# [DESCRIPTION OF THE TASK]
Filter the entries for the word "grab". Copy each line that has it.

[STUDY MATERIAL]

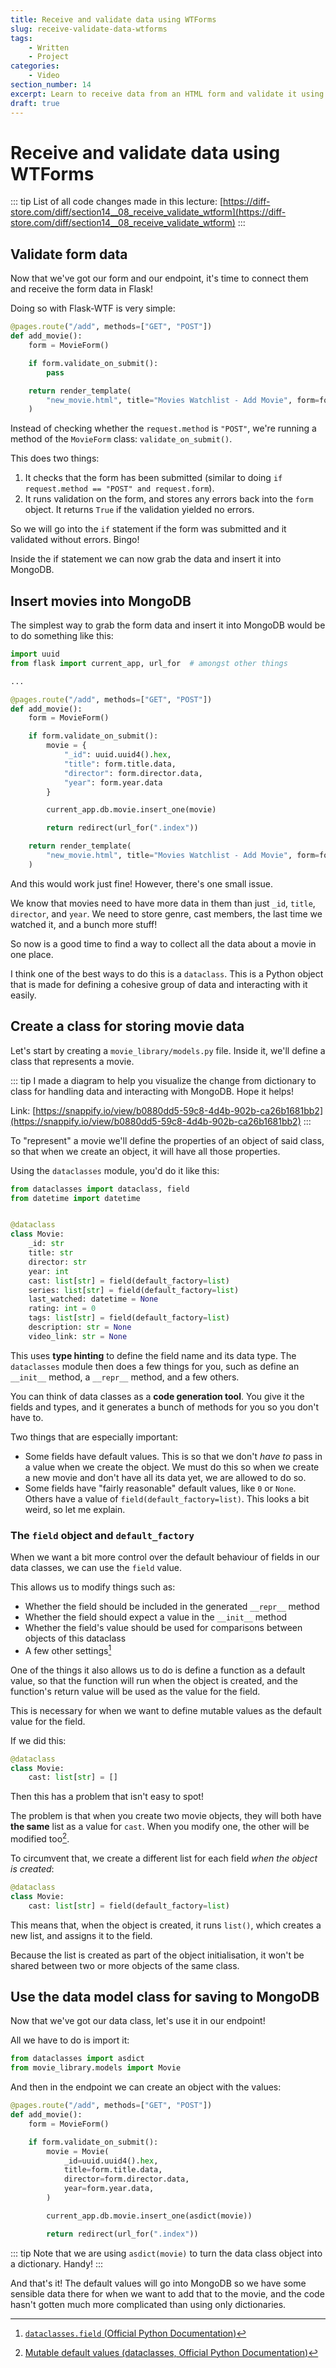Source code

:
 ```yaml
---
title: Receive and validate data using WTForms
slug: receive-validate-data-wtforms
tags:
    - Written
    - Project
categories:
    - Video
section_number: 14
excerpt: Learn to receive data from an HTML form and validate it using WTForms.
draft: true
---
```



# Receive and validate data using WTForms

::: tip
List of all code changes made in this lecture: [https://diff-store.com/diff/section14__08_receive_validate_wtform](https://diff-store.com/diff/section14__08_receive_validate_wtform)
:::

## Validate form data
Now that we've got our form and our endpoint, it's time to connect them and receive the form data in Flask!

Doing so with Flask-WTF is very simple:

```py {5}
@pages.route("/add", methods=["GET", "POST"])
def add_movie():
    form = MovieForm()

    if form.validate_on_submit():
        pass

    return render_template(
        "new_movie.html", title="Movies Watchlist - Add Movie", form=form
    )
```

Instead of checking whether the `request.method` is `"POST"`, we're running a method of the `MovieForm` class: `validate_on_submit()`.

This does two things:

1. It checks that the form has been submitted (similar to doing `if request.method == "POST" and request.form`).
2. It runs validation on the form, and stores any errors back into the `form` object. It returns `True` if the validation yielded no errors.

So we will go into the `if` statement if the form was submitted and it validated without errors. Bingo!

Inside the if statement we can now grab the data and insert it into MongoDB.

## Insert movies into MongoDB
The simplest way to grab the form data and insert it into MongoDB would be to do something like this:

```py
import uuid
from flask import current_app, url_for  # amongst other things

...

@pages.route("/add", methods=["GET", "POST"])
def add_movie():
    form = MovieForm()

    if form.validate_on_submit():
        movie = {
            "_id": uuid.uuid4().hex,
            "title": form.title.data,
            "director": form.director.data,
            "year": form.year.data
        }

        current_app.db.movie.insert_one(movie)

        return redirect(url_for(".index"))

    return render_template(
        "new_movie.html", title="Movies Watchlist - Add Movie", form=form
    )
```

And this would work just fine! However, there's one small issue.

We know that movies need to have more data in them than just `_id`, `title`, `director`, and `year`. We need to store genre, cast members, the last time we watched it, and a bunch more stuff!

So now is a good time to find a way to collect all the data about a movie in one place.

I think one of the best ways to do this is a `dataclass`. This is a Python object that is made for defining a cohesive group of data and interacting with it easily.

## Create a class for storing movie data
Let's start by creating a `movie_library/models.py` file. Inside it, we'll define a class that represents a movie.

::: tip
I made a diagram to help you visualize the change from dictionary to class for handling data and interacting with MongoDB. Hope it helps!

Link: [https://snappify.io/view/b0880dd5-59c8-4d4b-902b-ca26b1681bb2](https://snappify.io/view/b0880dd5-59c8-4d4b-902b-ca26b1681bb2)
:::

To "represent" a movie we'll define the properties of an object of said class, so that when we create an object, it will have all those properties.

Using the `dataclasses` module, you'd do it like this:

```py
from dataclasses import dataclass, field
from datetime import datetime


@dataclass
class Movie:
    _id: str
    title: str
    director: str
    year: int
    cast: list[str] = field(default_factory=list)
    series: list[str] = field(default_factory=list)
    last_watched: datetime = None
    rating: int = 0
    tags: list[str] = field(default_factory=list)
    description: str = None
    video_link: str = None
```

This uses **type hinting** to define the field name and its data type. The `dataclasses` module then does a few things for you, such as define an `__init__` method, a `__repr__` method, and a few others.

You can think of data classes as a **code generation tool**. You give it the fields and types, and it generates a bunch of methods for you so you don't have to.

Two things that are especially important:

- Some fields have default values. This is so that we don't _have to_ pass in a value when we create the object. We must do this so when we create a new movie and don't have all its data yet, we are allowed to do so.
- Some fields have "fairly reasonable" default values, like `0` or `None`. Others have a value of `field(default_factory=list)`. This looks a bit weird, so let me explain.

### The `field` object and `default_factory`
When we want a bit more control over the default behaviour of fields in our data classes, we can use the `field` value.

This allows us to modify things such as:

- Whether the field should be included in the generated `__repr__` method
- Whether the field should expect a value in the `__init__` method
- Whether the field's value should be used for comparisons between objects of this dataclass
- A few other settings[^dataclass_field]

One of the things it also allows us to do is define a function as a default value, so that the function will run when the object is created, and the function's return value will be used as the value for the field.

This is necessary for when we want to define mutable values as the default value for the field.

If we did this:

```py
@dataclass
class Movie:
    cast: list[str] = []
```

Then this has a problem that isn't easy to spot!

The problem is that when you create two movie objects, they will both have **the same** list as a value for `cast`. When you modify one, the other will be modified too[^default_mutable_args].

To circumvent that, we create a different list for each field _when the object is created_:

```py
@dataclass
class Movie:
    cast: list[str] = field(default_factory=list)
```

This means that, when the object is created, it runs `list()`, which creates a new list, and assigns it to the field.

Because the list is created as part of the object initialisation, it won't be shared between two or more objects of the same class.

## Use the data model class for saving to MongoDB
Now that we've got our data class, let's use it in our endpoint!

All we have to do is import it:

```py
from dataclasses import asdict
from movie_library.models import Movie
```

And then in the endpoint we can create an object with the values:

```py {6-13}
@pages.route("/add", methods=["GET", "POST"])
def add_movie():
    form = MovieForm()

    if form.validate_on_submit():
        movie = Movie(
            _id=uuid.uuid4().hex,
            title=form.title.data,
            director=form.director.data,
            year=form.year.data,
        )

        current_app.db.movie.insert_one(asdict(movie))

        return redirect(url_for(".index"))
```

::: tip
Note that we are using `asdict(movie)` to turn the data class object into a dictionary. Handy!
:::

And that's it! The default values will go into MongoDB so we have some sensible data there for when we want to add that to the movie, and the code hasn't gotten much more complicated than using only dictionaries.

[^dataclass_field]: [`dataclasses.field` (Official Python Documentation)](https://docs.python.org/3/library/dataclasses.html#re-ordering-of-keyword-only-parameters-in-init)
[^default_mutable_args]: [Mutable default values (dataclasses, Official Python Documentation)](https://docs.python.org/3/library/dataclasses.html#mutable-default-values)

[/STUDY MATERIAL]

# [RESULT OF THE EXERCISE]
Inside the if statement we can now grab the data and insert it into MongoDB.
The simplest way to grab the form data and insert it into MongoDB would be to do something like this:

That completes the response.